Information given START
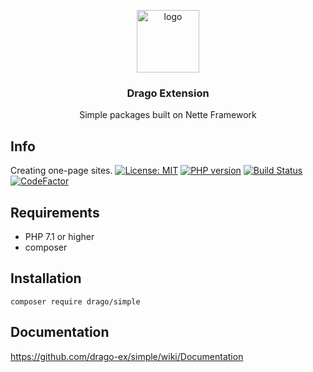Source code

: <p align="center">
  <img src="https://avatars0.githubusercontent.com/u/11717487?s=400&u=40ecb522587ebbcfe67801ccb6f11497b259f84b&v=4" width="100" alt="logo">
</p>

<h3 align="center">Drago Extension</h3>
<p align="center">Simple packages built on Nette Framework</p>

## Info
Creating one-page sites.
[![License: MIT](https://img.shields.io/badge/License-MIT-yellow.svg)](https://raw.githubusercontent.com/drago-ex/simple/master/license.md)
[![PHP version](https://badge.fury.io/ph/drago-ex%2Fsimple.svg)](https://badge.fury.io/ph/drago-ex%2Fsimple)
[![Build Status](https://travis-ci.org/drago-ex/simple.svg?branch=master)](https://travis-ci.org/drago-ex/simple)
[![CodeFactor](https://www.codefactor.io/repository/github/drago-ex/simple/badge)](https://www.codefactor.io/repository/github/drago-ex/simple)

## Requirements
- PHP 7.1 or higher
- composer

## Installation
```
composer require drago/simple
```

## Documentation
https://github.com/drago-ex/simple/wiki/Documentation
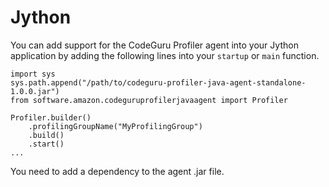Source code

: # Jython<a name="jython-language-support"></a>

You can add support for the CodeGuru Profiler agent into your Jython application by adding the following lines into your `startup` or `main` function\. 

```
import sys
sys.path.append("/path/to/codeguru-profiler-java-agent-standalone-1.0.0.jar")
from software.amazon.codeguruprofilerjavaagent import Profiler

Profiler.builder()
    .profilingGroupName("MyProfilingGroup")
    .build()
    .start()
...
```

You need to add a dependency to the agent \.jar file\.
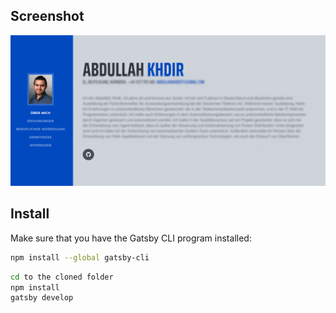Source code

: ## Screenshot

![Screenshot](./src/assets/img/demo.png)

## Install

Make sure that you have the Gatsby CLI program installed:

```sh
npm install --global gatsby-cli
```

```sh
cd to the cloned folder 
npm install
gatsby develop
```
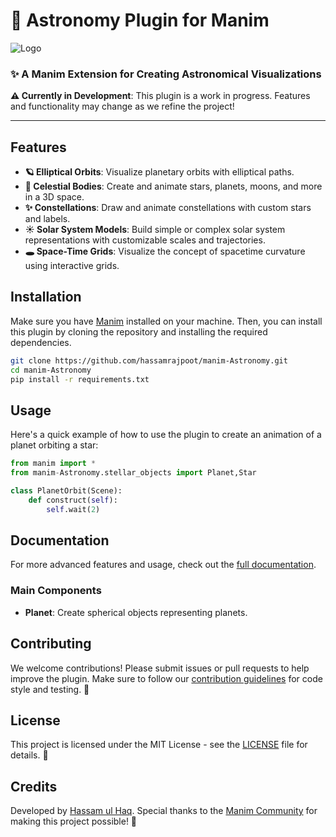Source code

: 
# 🌌 Astronomy Plugin for Manim

![Logo](path-to-your-logo.png) <!-- Replace with the path to your logo -->

### ✨ A Manim Extension for Creating Astronomical Visualizations

**⚠️ Currently in Development**: This plugin is a work in progress. Features and functionality may change as we refine the project!

---

## Features

- **🪐 Elliptical Orbits**: Visualize planetary orbits with elliptical paths.
- **🌟 Celestial Bodies**: Create and animate stars, planets, moons, and more in a 3D space.
- **✨ Constellations**: Draw and animate constellations with custom stars and labels.
- **☀️ Solar System Models**: Build simple or complex solar system representations with customizable scales and trajectories.
- **🕳️ Space-Time Grids**: Visualize the concept of spacetime curvature using interactive grids.


## Installation

Make sure you have [Manim](https://docs.manim.community/en/stable/installation.html) installed on your machine. Then, you can install this plugin by cloning the repository and installing the required dependencies.

```bash
git clone https://github.com/hassamrajpoot/manim-Astronomy.git
cd manim-Astronomy
pip install -r requirements.txt
```

## Usage

Here's a quick example of how to use the plugin to create an animation of a planet orbiting a star:

```python
from manim import *
from manim-Astronomy.stellar_objects import Planet,Star

class PlanetOrbit(Scene):
    def construct(self):
        self.wait(2)

```

## Documentation

For more advanced features and usage, check out the [full documentation](link-to-docs).

### Main Components

- **Planet**: Create spherical objects representing planets.

## Contributing

We welcome contributions! Please submit issues or pull requests to help improve the plugin. Make sure to follow our [contribution guidelines](link-to-contribution-guide) for code style and testing. 🤝

## License

This project is licensed under the MIT License - see the [LICENSE](LICENSE) file for details. 📜

## Credits

Developed by [Hassam ul Haq](https://www.github.com/hassamrajpoot). Special thanks to the [Manim Community](https://www.manim.community/) for making this project possible! 🌟
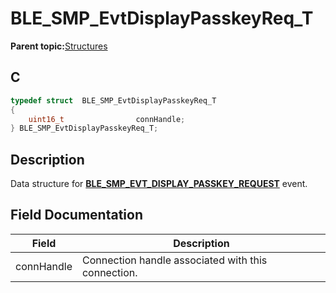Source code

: # BLE\_SMP\_EvtDisplayPasskeyReq\_T

**Parent topic:**[Structures](GUID-32B57AF4-FA13-419A-852F-73C4E0457A07.md)

## C

```c
typedef struct  BLE_SMP_EvtDisplayPasskeyReq_T
{
    uint16_t                connHandle;
} BLE_SMP_EvtDisplayPasskeyReq_T;
```

## Description

Data structure for **[BLE\_SMP\_EVT\_DISPLAY\_PASSKEY\_REQUEST](GUID-DA3C91C3-3ACA-4850-B469-FDF748DD2D87.md)** event.

## Field Documentation

|Field|Description|
|-----|-----------|
|connHandle|Connection handle associated with this connection.|

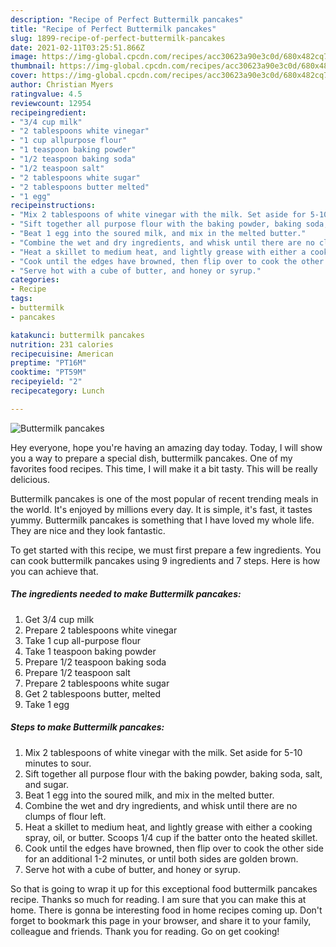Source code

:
 ```yaml
---
description: "Recipe of Perfect Buttermilk pancakes"
title: "Recipe of Perfect Buttermilk pancakes"
slug: 1899-recipe-of-perfect-buttermilk-pancakes
date: 2021-02-11T03:25:51.866Z
image: https://img-global.cpcdn.com/recipes/acc30623a90e3c0d/680x482cq70/buttermilk-pancakes-recipe-main-photo.jpg
thumbnail: https://img-global.cpcdn.com/recipes/acc30623a90e3c0d/680x482cq70/buttermilk-pancakes-recipe-main-photo.jpg
cover: https://img-global.cpcdn.com/recipes/acc30623a90e3c0d/680x482cq70/buttermilk-pancakes-recipe-main-photo.jpg
author: Christian Myers
ratingvalue: 4.5
reviewcount: 12954
recipeingredient:
- "3/4 cup milk"
- "2 tablespoons white vinegar"
- "1 cup allpurpose flour"
- "1 teaspoon baking powder"
- "1/2 teaspoon baking soda"
- "1/2 teaspoon salt"
- "2 tablespoons white sugar"
- "2 tablespoons butter melted"
- "1 egg"
recipeinstructions:
- "Mix 2 tablespoons of white vinegar with the milk. Set aside for 5-10 minutes to sour."
- "Sift together all purpose flour with the baking powder, baking soda, salt, and sugar."
- "Beat 1 egg into the soured milk, and mix in the melted butter."
- "Combine the wet and dry ingredients, and whisk until there are no clumps of flour left."
- "Heat a skillet to medium heat, and lightly grease with either a cooking spray, oil, or butter. Scoops 1/4 cup if the batter onto the heated skillet."
- "Cook until the edges have browned, then flip over to cook the other side for an additional 1-2 minutes, or until both sides are golden brown."
- "Serve hot with a cube of butter, and honey or syrup."
categories:
- Recipe
tags:
- buttermilk
- pancakes

katakunci: buttermilk pancakes 
nutrition: 231 calories
recipecuisine: American
preptime: "PT16M"
cooktime: "PT59M"
recipeyield: "2"
recipecategory: Lunch

---
```



![Buttermilk pancakes](https://img-global.cpcdn.com/recipes/acc30623a90e3c0d/680x482cq70/buttermilk-pancakes-recipe-main-photo.jpg)

Hey everyone, hope you're having an amazing day today. Today, I will show you a way to prepare a special dish, buttermilk pancakes. One of my favorites food recipes. This time, I will make it a bit tasty. This will be really delicious.

Buttermilk pancakes is one of the most popular of recent trending meals in the world. It's enjoyed by millions every day. It is simple, it's fast, it tastes yummy. Buttermilk pancakes is something that I have loved my whole life. They are nice and they look fantastic.




To get started with this recipe, we must first prepare a few ingredients. You can cook buttermilk pancakes using 9 ingredients and 7 steps. Here is how you can achieve that.

<!--inarticleads1-->

##### The ingredients needed to make Buttermilk pancakes:

1. Get 3/4 cup milk
1. Prepare 2 tablespoons white vinegar
1. Take 1 cup all-purpose flour
1. Take 1 teaspoon baking powder
1. Prepare 1/2 teaspoon baking soda
1. Prepare 1/2 teaspoon salt
1. Prepare 2 tablespoons white sugar
1. Get 2 tablespoons butter, melted
1. Take 1 egg




<!--inarticleads2-->

##### Steps to make Buttermilk pancakes:

1. Mix 2 tablespoons of white vinegar with the milk. Set aside for 5-10 minutes to sour.
1. Sift together all purpose flour with the baking powder, baking soda, salt, and sugar.
1. Beat 1 egg into the soured milk, and mix in the melted butter.
1. Combine the wet and dry ingredients, and whisk until there are no clumps of flour left.
1. Heat a skillet to medium heat, and lightly grease with either a cooking spray, oil, or butter. Scoops 1/4 cup if the batter onto the heated skillet.
1. Cook until the edges have browned, then flip over to cook the other side for an additional 1-2 minutes, or until both sides are golden brown.
1. Serve hot with a cube of butter, and honey or syrup.




So that is going to wrap it up for this exceptional food buttermilk pancakes recipe. Thanks so much for reading. I am sure that you can make this at home. There is gonna be interesting food in home recipes coming up. Don't forget to bookmark this page in your browser, and share it to your family, colleague and friends. Thank you for reading. Go on get cooking!

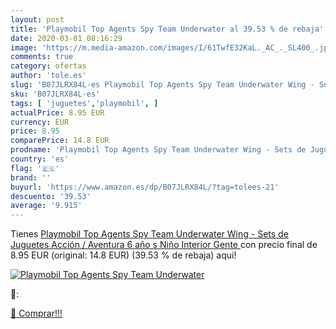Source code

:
 ```yaml
---
layout: post
title: 'Playmobil Top Agents Spy Team Underwater al 39.53 % de rebaja'
date: 2020-03-01 08:16:29
image: 'https://m.media-amazon.com/images/I/61TwfE32KaL._AC_._SL400_.jpg'
comments: true
category: ofertas
author: 'tole.es'
slug: 'B07JLRX84L-es Playmobil Top Agents Spy Team Underwater Wing - Sets de...'
sku: 'B07JLRX84L-es'
tags: [ 'juguetes','playmobil', ]
actualPrice: 8.95 EUR
currency: EUR
price: 8.95
comparePrice: 14.8 EUR
prodname: 'Playmobil Top Agents Spy Team Underwater Wing - Sets de Juguetes  Acción / Aventura  6 año s   Niño  Interior   Gente '
country: 'es'
flag: '🇪🇸'
brand: ''
buyurl: 'https://www.amazon.es/dp/B07JLRX84L/?tag=tolees-21'
descuento: '39.53'
average: '9.915'
---
```


Tienes [Playmobil Top Agents Spy Team Underwater Wing - Sets de Juguetes  Acción / Aventura  6 año s   Niño  Interior   Gente ](https://www.amazon.es/dp/B07JLRX84L/?tag=tolees-21) con precio final de  8.95 EUR (original: 14.8 EUR) (39.53 %  de rebaja) aqui!

[![Playmobil Top Agents Spy Team Underwater](https://m.media-amazon.com/images/I/61TwfE32KaL._AC_._SL400_.jpg)](https://www.amazon.es/dp/B07JLRX84L/?tag=tolees-21)

🔎:


[🛒 Comprar!!!](https://www.amazon.es/dp/B07JLRX84L/?tag=tolees-21)
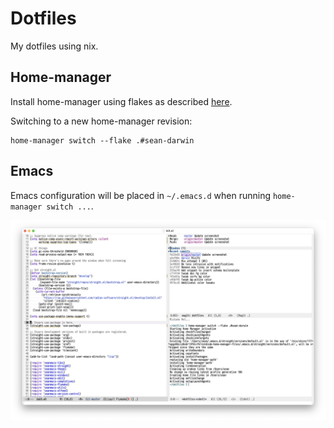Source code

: # Dotfiles

My dotfiles using nix.

## Home-manager

Install home-manager using flakes as described [here](https://nix-community.github.io/home-manager/index.html#sec-flakes-standalone).

Switching to a new home-manager revision:

``` shell
home-manager switch --flake .#sean-darwin
```

## Emacs

Emacs configuration will be placed in `~/.emacs.d` when running `home-manager
switch ...`.

![Emacs screenshot](./screenshot.png)


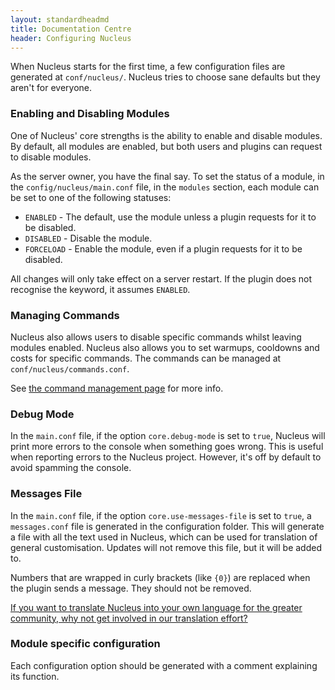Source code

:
 ```yaml
---
layout: standardheadmd
title: Documentation Centre
header: Configuring Nucleus
---
```


When Nucleus starts for the first time, a few configuration files are generated at `conf/nucleus/`. Nucleus tries to choose sane defaults
but they aren't for everyone.

### Enabling and Disabling Modules

One of Nucleus' core strengths is the ability to enable and disable modules. By default, all modules are enabled, but both users
and plugins can request to disable modules.

As the server owner, you have the final say. To set the status of a module, in the `config/nucleus/main.conf` file, in the `modules` section, each module can be set to one of the
following statuses:

* `ENABLED` - The default, use the module unless a plugin requests for it to be disabled.
* `DISABLED` - Disable the module.
* `FORCELOAD` - Enable the module, even if a plugin requests for it to be disabled.

All changes will only take effect on a server restart. If the plugin does not recognise the keyword, it assumes `ENABLED`.

### Managing Commands

Nucleus also allows users to disable specific commands whilst leaving modules enabled. Nucleus also allows you to set warmups,
cooldowns and costs for specific commands. The commands can be managed at `conf/nucleus/commands.conf`.

See [the command management page](commands.html) for more info.

### Debug Mode

In the `main.conf` file, if the option `core.debug-mode` is set to `true`, Nucleus will print more errors to the console when something goes wrong. This is useful
when reporting errors to the Nucleus project. However, it's off by default to avoid spamming the console.

### Messages File

In the `main.conf` file, if the option `core.use-messages-file` is set to `true`, a `messages.conf` file is generated in the configuration folder.
This will generate a file with all the text used in Nucleus, which can be used for translation of general customisation.
Updates will not remove this file, but it will be added to.

Numbers that are wrapped in curly brackets (like `{0}`) are replaced when the plugin sends a message. They should not be
removed.

[If you want to translate Nucleus into your own language for the greater community, why not get involved in our translation
effort?](../translating.html)

### Module specific configuration

Each configuration option should be generated with a comment explaining its function.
Information given END
◆ Task directions
Transcribe the opening line of the listing above, please, and every line after it through the line with "### ✨ A Manim", word for word, without pictures.

◆ Answer box
Source code

: <p align="center">
  <img src="https://avatars0.githubusercontent.com/u/11717487?s=400&u=40ecb522587ebbcfe67801ccb6f11497b259f84b&v=4" width="100" alt="logo">
</p>

<h3 align="center">Drago Extension</h3>
<p align="center">Simple packages built on Nette Framework</p>

## Info
Creating one-page sites.
[![License: MIT](https://img.shields.io/badge/License-MIT-yellow.svg)](https://raw.githubusercontent.com/drago-ex/simple/master/license.md)
[![PHP version](https://badge.fury.io/ph/drago-ex%2Fsimple.svg)](https://badge.fury.io/ph/drago-ex%2Fsimple)
[![Build Status](https://travis-ci.org/drago-ex/simple.svg?branch=master)](https://travis-ci.org/drago-ex/simple)
[![CodeFactor](https://www.codefactor.io/repository/github/drago-ex/simple/badge)](https://www.codefactor.io/repository/github/drago-ex/simple)

## Requirements
- PHP 7.1 or higher
- composer

## Installation
```
composer require drago/simple
```

## Documentation
https://github.com/drago-ex/simple/wiki/Documentation
Source code

: # Jython<a name="jython-language-support"></a>

You can add support for the CodeGuru Profiler agent into your Jython application by adding the following lines into your `startup` or `main` function\. 

```
import sys
sys.path.append("/path/to/codeguru-profiler-java-agent-standalone-1.0.0.jar")
from software.amazon.codeguruprofilerjavaagent import Profiler

Profiler.builder()
    .profilingGroupName("MyProfilingGroup")
    .build()
    .start()
...
```

You need to add a dependency to the agent \.jar file\.
Source code

: ## Screenshot

![Screenshot](./src/assets/img/demo.png)

## Install

Make sure that you have the Gatsby CLI program installed:

```sh
npm install --global gatsby-cli
```

```sh
cd to the cloned folder 
npm install
gatsby develop
```
Source code

: 
# 🌌 Astronomy Plugin for Manim

![Logo](path-to-your-logo.png) <!-- Replace with the path to your logo -->

### ✨ A Manim Extension for Creating Astronomical Visualizations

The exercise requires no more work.